- **Assignment**
Search the records for the string "Tech" and copy every line in which it appears.
=== Begin Enclosure ===
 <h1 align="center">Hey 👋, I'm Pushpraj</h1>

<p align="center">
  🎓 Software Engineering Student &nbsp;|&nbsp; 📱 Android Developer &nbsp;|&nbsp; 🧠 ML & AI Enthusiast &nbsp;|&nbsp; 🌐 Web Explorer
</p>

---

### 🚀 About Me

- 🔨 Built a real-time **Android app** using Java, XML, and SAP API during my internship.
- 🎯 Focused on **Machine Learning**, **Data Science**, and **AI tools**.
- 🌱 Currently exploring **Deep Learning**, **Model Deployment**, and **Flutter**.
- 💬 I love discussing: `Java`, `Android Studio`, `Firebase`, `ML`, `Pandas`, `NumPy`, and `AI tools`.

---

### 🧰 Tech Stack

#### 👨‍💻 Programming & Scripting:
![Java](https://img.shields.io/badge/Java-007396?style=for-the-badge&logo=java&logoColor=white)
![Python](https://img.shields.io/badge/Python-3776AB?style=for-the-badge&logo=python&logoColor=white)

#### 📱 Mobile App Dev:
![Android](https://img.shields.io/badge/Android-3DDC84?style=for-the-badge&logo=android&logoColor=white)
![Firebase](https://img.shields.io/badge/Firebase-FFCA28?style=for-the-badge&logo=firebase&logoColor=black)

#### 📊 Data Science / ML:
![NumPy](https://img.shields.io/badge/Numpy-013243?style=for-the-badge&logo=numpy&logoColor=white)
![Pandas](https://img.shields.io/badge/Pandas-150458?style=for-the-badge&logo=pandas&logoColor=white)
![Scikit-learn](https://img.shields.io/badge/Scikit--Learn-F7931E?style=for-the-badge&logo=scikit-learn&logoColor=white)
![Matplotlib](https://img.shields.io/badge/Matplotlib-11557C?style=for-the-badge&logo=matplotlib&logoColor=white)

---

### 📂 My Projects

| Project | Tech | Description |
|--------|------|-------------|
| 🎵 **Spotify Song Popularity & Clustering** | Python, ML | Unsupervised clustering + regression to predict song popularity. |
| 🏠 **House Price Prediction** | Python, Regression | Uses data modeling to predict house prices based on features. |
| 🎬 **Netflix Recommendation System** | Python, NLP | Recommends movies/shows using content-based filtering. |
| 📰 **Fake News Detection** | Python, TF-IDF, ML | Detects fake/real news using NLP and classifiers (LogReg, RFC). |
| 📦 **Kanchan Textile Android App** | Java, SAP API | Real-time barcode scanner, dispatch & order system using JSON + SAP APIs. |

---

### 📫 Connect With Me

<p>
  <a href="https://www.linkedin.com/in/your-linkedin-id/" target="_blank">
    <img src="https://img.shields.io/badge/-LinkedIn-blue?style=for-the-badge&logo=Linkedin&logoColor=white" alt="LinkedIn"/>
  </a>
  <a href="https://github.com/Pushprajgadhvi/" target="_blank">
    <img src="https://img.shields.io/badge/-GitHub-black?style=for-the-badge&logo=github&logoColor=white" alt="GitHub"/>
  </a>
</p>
=== End Enclosure ===
- **Answer for this exercise**
### 🧰 Tech Stack
| Project | Tech | Description |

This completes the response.